BEGIN
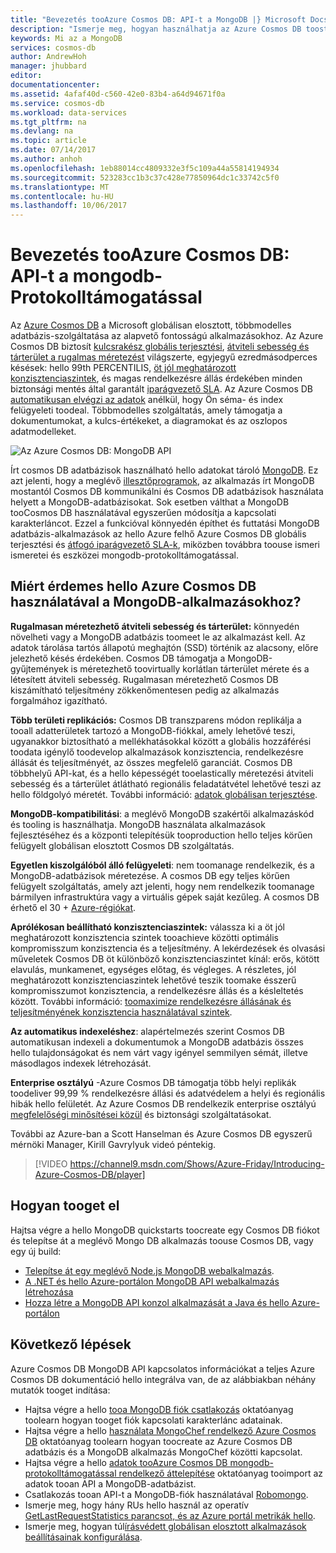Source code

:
 ```yaml
---
title: "Bevezetés tooAzure Cosmos DB: API-t a MongoDB |} Microsoft Docs"
description: "Ismerje meg, hogyan használhatja az Azure Cosmos DB toostore, és JSON-dokumentumok kis késleltetésű használatával nagy mennyiségű lekérdezés hello népszerű OSS MongoDB API-k."
keywords: Mi az a MongoDB
services: cosmos-db
author: AndrewHoh
manager: jhubbard
editor: 
documentationcenter: 
ms.assetid: 4afaf40d-c560-42e0-83b4-a64d94671f0a
ms.service: cosmos-db
ms.workload: data-services
ms.tgt_pltfrm: na
ms.devlang: na
ms.topic: article
ms.date: 07/14/2017
ms.author: anhoh
ms.openlocfilehash: 1eb88014cc4809332e3f5c109a44a55814194934
ms.sourcegitcommit: 523283cc1b3c37c428e77850964dc1c33742c5f0
ms.translationtype: MT
ms.contentlocale: hu-HU
ms.lasthandoff: 10/06/2017
---
```

# <a name="introduction-tooazure-cosmos-db-api-for-mongodb"></a>Bevezetés tooAzure Cosmos DB: API-t a mongodb-Protokolltámogatással

Az [Azure Cosmos DB](../cosmos-db/introduction.md) a Microsoft globálisan elosztott, többmodelles adatbázis-szolgáltatása az alapvető fontosságú alkalmazásokhoz. Az Azure Cosmos DB biztosít [kulcsrakész globális terjesztési](distribute-data-globally.md), [átviteli sebesség és tárterület a rugalmas méretezést](partition-data.md) világszerte, egyjegyű ezredmásodperces késések: hello 99th PERCENTILIS, [öt jól meghatározott konzisztenciaszintek](consistency-levels.md), és magas rendelkezésre állás érdekében minden biztonsági mentés által garantált [iparágvezető SLA](https://azure.microsoft.com/support/legal/sla/cosmos-db/). Az Azure Cosmos DB [automatikusan elvégzi az adatok](http://www.vldb.org/pvldb/vol8/p1668-shukla.pdf) anélkül, hogy Ön séma- és index felügyeleti toodeal. Többmodelles szolgáltatás, amely támogatja a dokumentumokat, a kulcs-értékeket, a diagramokat és az oszlopos adatmodelleket. 

![Az Azure Cosmos DB: MongoDB API](./media/mongodb-introduction/cosmosdb-mongodb.png) 

Írt cosmos DB adatbázisok használható hello adatokat tároló [MongoDB](https://docs.mongodb.com/manual/introduction/). Ez azt jelenti, hogy a meglévő [illesztőprogramok](https://docs.mongodb.org/ecosystem/drivers/), az alkalmazás írt MongoDB mostantól Cosmos DB kommunikálni és Cosmos DB adatbázisok használata helyett a MongoDB-adatbázisokat. Sok esetben válthat a MongoDB tooCosmos DB használatával egyszerűen módosítja a kapcsolati karakterláncot. Ezzel a funkcióval könnyedén építhet és futtatási MongoDB adatbázis-alkalmazások az hello Azure felhő Azure Cosmos DB globális terjesztési és [átfogó iparágvezető SLA-k](https://azure.microsoft.com/support/legal/sla/cosmos-db), miközben továbbra toouse ismeri ismeretei és eszközei mongodb-protokolltámogatással.


## <a name="what-is-hello-benefit-of-using-azure-cosmos-db-for-mongodb-applications"></a>Miért érdemes hello Azure Cosmos DB használatával a MongoDB-alkalmazásokhoz?

**Rugalmasan méretezhető átviteli sebesség és tárterület:** könnyedén növelheti vagy a MongoDB adatbázis toomeet le az alkalmazást kell. Az adatok tárolása tartós állapotú meghajtón (SSD) történik az alacsony, előre jelezhető késés érdekében. Cosmos DB támogatja a MongoDB-gyűjtemények is méretezhető toovirtually korlátlan tárterület mérete és a létesített átviteli sebesség. Rugalmasan méretezhető Cosmos DB kiszámítható teljesítmény zökkenőmentesen pedig az alkalmazás forgalmához igazítható. 

**Több területi replikációs:** Cosmos DB transzparens módon replikálja a tooall adatterületek tartozó a MongoDB-fiókkal, amely lehetővé teszi, ugyanakkor biztosítható a mellékhatásokkal között a globális hozzáférési toodata igénylő toodevelop alkalmazások konzisztencia, rendelkezésre állását és teljesítményét, az összes megfelelő garanciát. Cosmos DB többhelyű API-kat, és a hello képességét tooelastically méretezési átviteli sebesség és a tárterület átlátható regionális feladatátvétel lehetővé teszi az hello földgolyó méretét. További információ: [adatok globálisan terjesztése](distribute-data-globally.md).

**MongoDB-kompatibilitási**: a meglévő MongoDB szakértői alkalmazáskód és tooling is használhatja. MongoDB használata alkalmazások fejlesztéséhez és a központi telepítésük tooproduction hello teljes körűen felügyelt globálisan elosztott Cosmos DB szolgáltatás.

**Egyetlen kiszolgálóból álló felügyeleti**: nem toomanage rendelkezik, és a MongoDB-adatbázisok méretezése. A cosmos DB egy teljes körűen felügyelt szolgáltatás, amely azt jelenti, hogy nem rendelkezik toomanage bármilyen infrastruktúra vagy a virtuális gépek saját kezűleg. A cosmos DB érhető el 30 + [Azure-régiókat](https://azure.microsoft.com/regions/services/).

**Aprólékosan beállítható konzisztenciaszintek:** válassza ki a öt jól meghatározott konzisztencia szintek tooachieve közötti optimális kompromisszum konzisztencia és a teljesítmény. A lekérdezések és olvasási műveletek Cosmos DB öt különböző konzisztenciaszintet kínál: erős, kötött elavulás, munkamenet, egységes előtag, és végleges. A részletes, jól meghatározott konzisztenciaszintek lehetővé teszik toomake ésszerű kompromisszumot konzisztencia, a rendelkezésre állás és a késleltetés között. További információ: [toomaximize rendelkezésre állásának és teljesítményének konzisztencia használatával szintek](consistency-levels.md).

**Az automatikus indexeléshez**: alapértelmezés szerint Cosmos DB automatikusan indexeli a dokumentumok a MongoDB adatbázis összes hello tulajdonságokat és nem várt vagy igényel semmilyen sémát, illetve másodlagos indexek létrehozását.

**Enterprise osztályú** -Azure Cosmos DB támogatja több helyi replikák toodeliver 99,99 % rendelkezésre állási és adatvédelem a helyi és regionális hibák hello felületét. Az Azure Cosmos DB rendelkezik enterprise osztályú [megfelelőségi minősítései közül](https://www.microsoft.com/trustcenter) és biztonsági szolgáltatásokat. 

További az Azure-ban a Scott Hanselman és Azure Cosmos DB egyszerű mérnöki Manager, Kirill Gavrylyuk videó péntekig.

> [!VIDEO https://channel9.msdn.com/Shows/Azure-Friday/Introducing-Azure-Cosmos-DB/player]
> 

## <a name="how-tooget-started"></a>Hogyan tooget el

Hajtsa végre a hello MongoDB quickstarts toocreate egy Cosmos DB fiókot és telepítse át a meglévő Mongo DB alkalmazás toouse Cosmos DB, vagy egy új build:

* [Telepítse át egy meglévő Node.js MongoDB webalkalmazás](create-mongodb-nodejs.md).
* [A .NET és hello Azure-portálon MongoDB API webalkalmazás létrehozása](create-mongodb-dotnet.md)
* [Hozza létre a MongoDB API konzol alkalmazását a Java és hello Azure-portálon](create-mongodb-java.md)

## <a name="next-steps"></a>Következő lépések

Azure Cosmos DB MongoDB API kapcsolatos információkat a teljes Azure Cosmos DB dokumentáció hello integrálva van, de az alábbiakban néhány mutatók tooget indítása:

* Hajtsa végre a hello [tooa MongoDB fiók csatlakozás](connect-mongodb-account.md) oktatóanyag toolearn hogyan tooget fiók kapcsolati karakterlánc adatainak.
* Hajtsa végre a hello [használata MongoChef rendelkező Azure Cosmos DB](mongodb-mongochef.md) oktatóanyag toolearn hogyan toocreate az Azure Cosmos DB adatbázis és a MongoDB alkalmazás MongoChef közötti kapcsolat.
* Hajtsa végre a hello [adatok tooAzure Cosmos DB mongodb-protokolltámogatással rendelkező áttelepítése](mongodb-migrate.md) oktatóanyag tooimport az adatok tooan API a MongoDB-adatbázist.
* Csatlakozás tooan API-t a MongoDB-fiók használatával [Robomongo](mongodb-robomongo.md).
* Ismerje meg, hogy hány RUs hello használ az operatív [GetLastRequestStatistics parancsot, és az Azure portál metrikák hello](request-units.md#GetLastRequestStatistics).
* Ismerje meg, hogyan túl[írásvédett globálisan elosztott alkalmazások beállításainak konfigurálása](../cosmos-db/tutorial-global-distribution-mongodb.md).
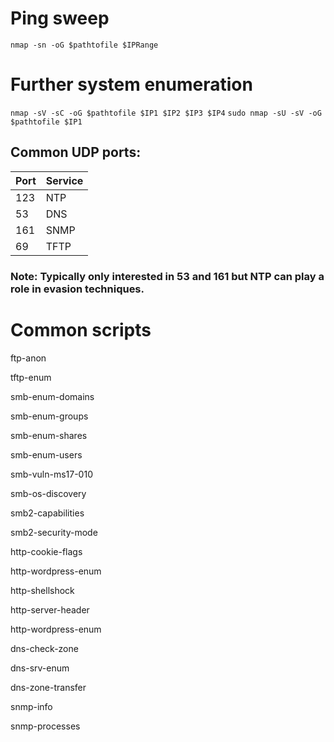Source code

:# Ping sweep

```nmap -sn -oG $pathtofile $IPRange```

# Further system enumeration

```nmap -sV -sC -oG $pathtofile $IP1 $IP2 $IP3 $IP4```
```sudo nmap -sU -sV -oG $pathtofile $IP1```

## Common UDP ports:

|Port|Service
|---|---|
|123|NTP|
|53 |DNS|
|161|SNMP|
|69|TFTP|

### Note: Typically only interested in 53 and 161 but NTP can play a role in evasion techniques.

# Common scripts

ftp-anon

tftp-enum

smb-enum-domains

smb-enum-groups

smb-enum-shares

smb-enum-users

smb-vuln-ms17-010

smb-os-discovery

smb2-capabilities

smb2-security-mode

http-cookie-flags

http-wordpress-enum

http-shellshock

http-server-header

http-wordpress-enum

dns-check-zone

dns-srv-enum

dns-zone-transfer

snmp-info

snmp-processes
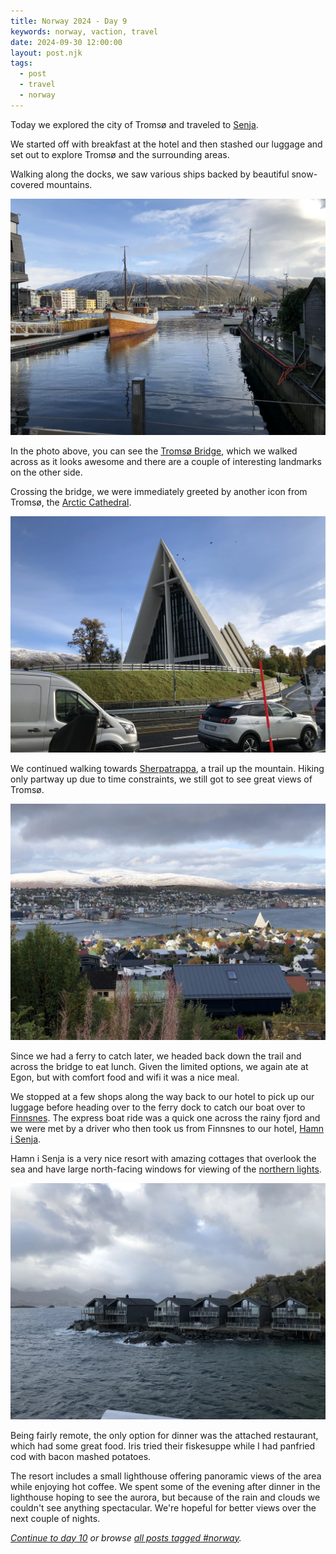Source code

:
 ```yaml
---
title: Norway 2024 - Day 9
keywords: norway, vaction, travel
date: 2024-09-30 12:00:00
layout: post.njk
tags:
  - post
  - travel
  - norway
---
```


Today we explored the city of Tromsø and traveled to [Senja](https://en.wikipedia.org/wiki/Senja).

We started off with breakfast at the hotel and then stashed our luggage and set out to explore Tromsø and the surrounding areas.

Walking along the docks, we saw various ships backed by beautiful snow-covered mountains.

![View from the docks in Tromsø, Norway](/media/images/norway2024/tromso-docks.webp)

In the photo above, you can see the [Tromsø Bridge](https://en.wikipedia.org/wiki/Tromsø_Bridge), which we walked across as it looks awesome and there are a couple of interesting landmarks on the other side.

Crossing the bridge, we were immediately greeted by another icon from Tromsø, the [Arctic Cathedral](https://en.wikipedia.org/wiki/Arctic_Cathedral).

![The Arctic Cathedral in Tromsø, Norway](/media/images/norway2024/tromso-arctic-cathedral.webp)

We continued walking towards [Sherpatrappa](https://www.visitnorway.com/listings/the-sherpa-stairs-in-tromsø/274222/), a trail up the mountain. Hiking only partway up due to time constraints, we still got to see great views of Tromsø.

![View of Tromsø from Sherpatrappa in Tromsdalen, Norway](/media/images/norway2024/tromso-view.webp)

Since we had a ferry to catch later, we headed back down the trail and across the bridge to eat lunch. Given the limited options, we again ate at Egon, but with comfort food and wifi it was a nice meal.

We stopped at a few shops along the way back to our hotel to pick up our luggage before heading over to the ferry dock to catch our boat over to [Finnsnes](https://en.wikipedia.org/wiki/Finnsnes). The express boat ride was a quick one across the rainy fjord and we were met by a driver who then took us from Finnsnes to our hotel, [Hamn i Senja](https://www.hamnisenja.no).

Hamn i Senja is a very nice resort with amazing cottages that overlook the sea and have large north-facing windows for viewing of the [northern lights](https://en.wikipedia.org/wiki/Aurora).

![Hamn i Senja cottages along the sea in Senja, Norway](/media/images/norway2024/hamn-i-senja.webp)

Being fairly remote, the only option for dinner was the attached restaurant, which had some great food. Iris tried their fiskesuppe while I had panfried cod with bacon mashed potatoes.

The resort includes a small lighthouse offering panoramic views of the area while enjoying hot coffee. We spent some of the evening after dinner in the lighthouse hoping to see the aurora, but because of the rain and clouds we couldn't see anything spectacular. We're hopeful for better views over the next couple of nights.

_[Continue to day 10](/blog/norway-2024-day-10/) or browse [all posts tagged #norway](/tags/norway/)._
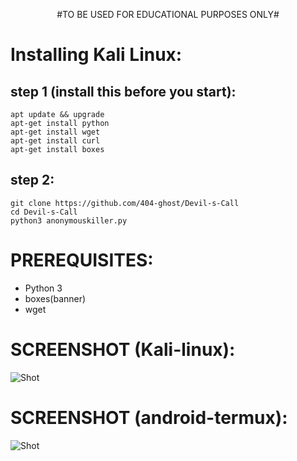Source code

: <p align="center">
  #TO BE USED FOR EDUCATIONAL PURPOSES ONLY#
</p>

# Installing Kali Linux:
## step 1 (install this before you start):
```
apt update && upgrade
apt-get install python
apt-get install wget
apt-get install curl
apt-get install boxes
```
## step 2:
```
git clone https://github.com/404-ghost/Devil-s-Call
cd Devil-s-Call
python3 anonymouskiller.py
```
# PREREQUISITES:
* Python 3
* boxes(banner)
* wget

# SCREENSHOT (Kali-linux):
![Shot](https://imgur.com/lKQPeVX.png)

# SCREENSHOT (android-termux):
![Shot](https://imgur.com/EsQU2On.png)

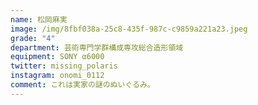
 ```yaml
---
name: 松岡麻実
image: /img/8fbf038a-25c8-435f-987c-c9859a221a23.jpeg
grade: "4"
department: 芸術専門学群構成専攻総合造形領域
equipment: SONY α6000
twitter: missing_polaris
instagram: onomi_0112
comment: これは実家の謎のぬいぐるみ。
---
```

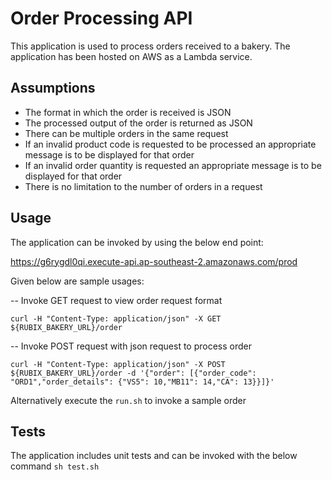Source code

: # Order Processing API

This application is used to process orders received to a bakery.
The application has been hosted on AWS as a Lambda service.

## Assumptions

- The format in which the order is received is JSON
- The processed output of the order is returned as JSON
- There can be multiple orders in the same request
- If an invalid product code is requested to be processed an appropriate message is to be displayed for that order
- If an invalid order quantity is requested an appropriate message is to be displayed for that order 
- There is no limitation to the number of orders in a request

## Usage

The application can be invoked by using the below end point:

https://g6rygdl0qi.execute-api.ap-southeast-2.amazonaws.com/prod

Given below are sample usages:

-- Invoke GET request to view order request format

```curl -H "Content-Type: application/json" -X GET ${RUBIX_BAKERY_URL}/order```

-- Invoke POST request with json request to process order

```curl -H "Content-Type: application/json" -X POST ${RUBIX_BAKERY_URL}/order -d '{"order": [{"order_code": "ORD1","order_details": {"VS5": 10,"MB11": 14,"CA": 13}}]}'```

Alternatively execute the ```run.sh``` to invoke a sample order
## Tests

The application includes unit tests and can be invoked with the below command
```sh test.sh```
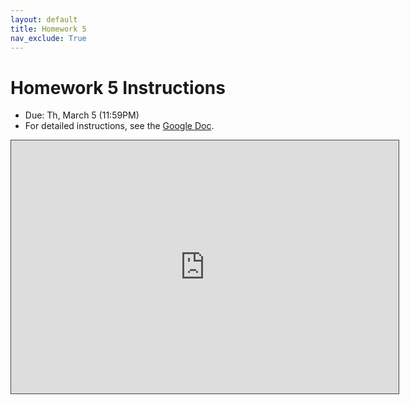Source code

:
 ```yaml
---
layout: default
title: Homework 5
nav_exclude: True
---
```


# Homework 5 Instructions
* Due: Th, March 5 (11:59PM)
* For detailed instructions, see the [Google Doc](https://docs.google.com/document/d/1yKaS6XzRDijbbCQR6TGJ7KwJjQW1qh5z9INVhagTZP8/edit?usp=sharing).

<iframe src="https://northwestern.hosted.panopto.com/Panopto/Pages/Embed.aspx?id=78f21778-5676-4b8b-a28b-ab690109ff61&v=1" width="620" height="405" style="padding: 0px; border: 1px solid #464646;" frameborder="0" allowfullscreen allow="autoplay"></iframe>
END
Task instructions |
Exactly reproduce the lines above, starting at the one that contains "API a MongoDB-adatbázist." and ending at the one that contains "Today we explored", both inclusive; leave the pictures out and add no other lines.

Final answer |
* Hajtsa végre a hello [adatok tooAzure Cosmos DB mongodb-protokolltámogatással rendelkező áttelepítése](mongodb-migrate.md) oktatóanyag tooimport az adatok tooan API a MongoDB-adatbázist.
* Csatlakozás tooan API-t a MongoDB-fiók használatával [Robomongo](mongodb-robomongo.md).
* Ismerje meg, hogy hány RUs hello használ az operatív [GetLastRequestStatistics parancsot, és az Azure portál metrikák hello](request-units.md#GetLastRequestStatistics).
* Ismerje meg, hogyan túl[írásvédett globálisan elosztott alkalmazások beállításainak konfigurálása](../cosmos-db/tutorial-global-distribution-mongodb.md).
Source code

:# Ping sweep

```nmap -sn -oG $pathtofile $IPRange```

# Further system enumeration

```nmap -sV -sC -oG $pathtofile $IP1 $IP2 $IP3 $IP4```
```sudo nmap -sU -sV -oG $pathtofile $IP1```

## Common UDP ports:

|Port|Service
|---|---|
|123|NTP|
|53 |DNS|
|161|SNMP|
|69|TFTP|

### Note: Typically only interested in 53 and 161 but NTP can play a role in evasion techniques.

# Common scripts

ftp-anon

tftp-enum

smb-enum-domains

smb-enum-groups

smb-enum-shares

smb-enum-users

smb-vuln-ms17-010

smb-os-discovery

smb2-capabilities

smb2-security-mode

http-cookie-flags

http-wordpress-enum

http-shellshock

http-server-header

http-wordpress-enum

dns-check-zone

dns-srv-enum

dns-zone-transfer

snmp-info

snmp-processes
Source code

:
 ```yaml
---
title: Norway 2024 - Day 9
keywords: norway, vaction, travel
date: 2024-09-30 12:00:00
layout: post.njk
tags:
  - post
  - travel
  - norway
---
```


Today we explored the city of Tromsø and traveled to [Senja](https://en.wikipedia.org/wiki/Senja).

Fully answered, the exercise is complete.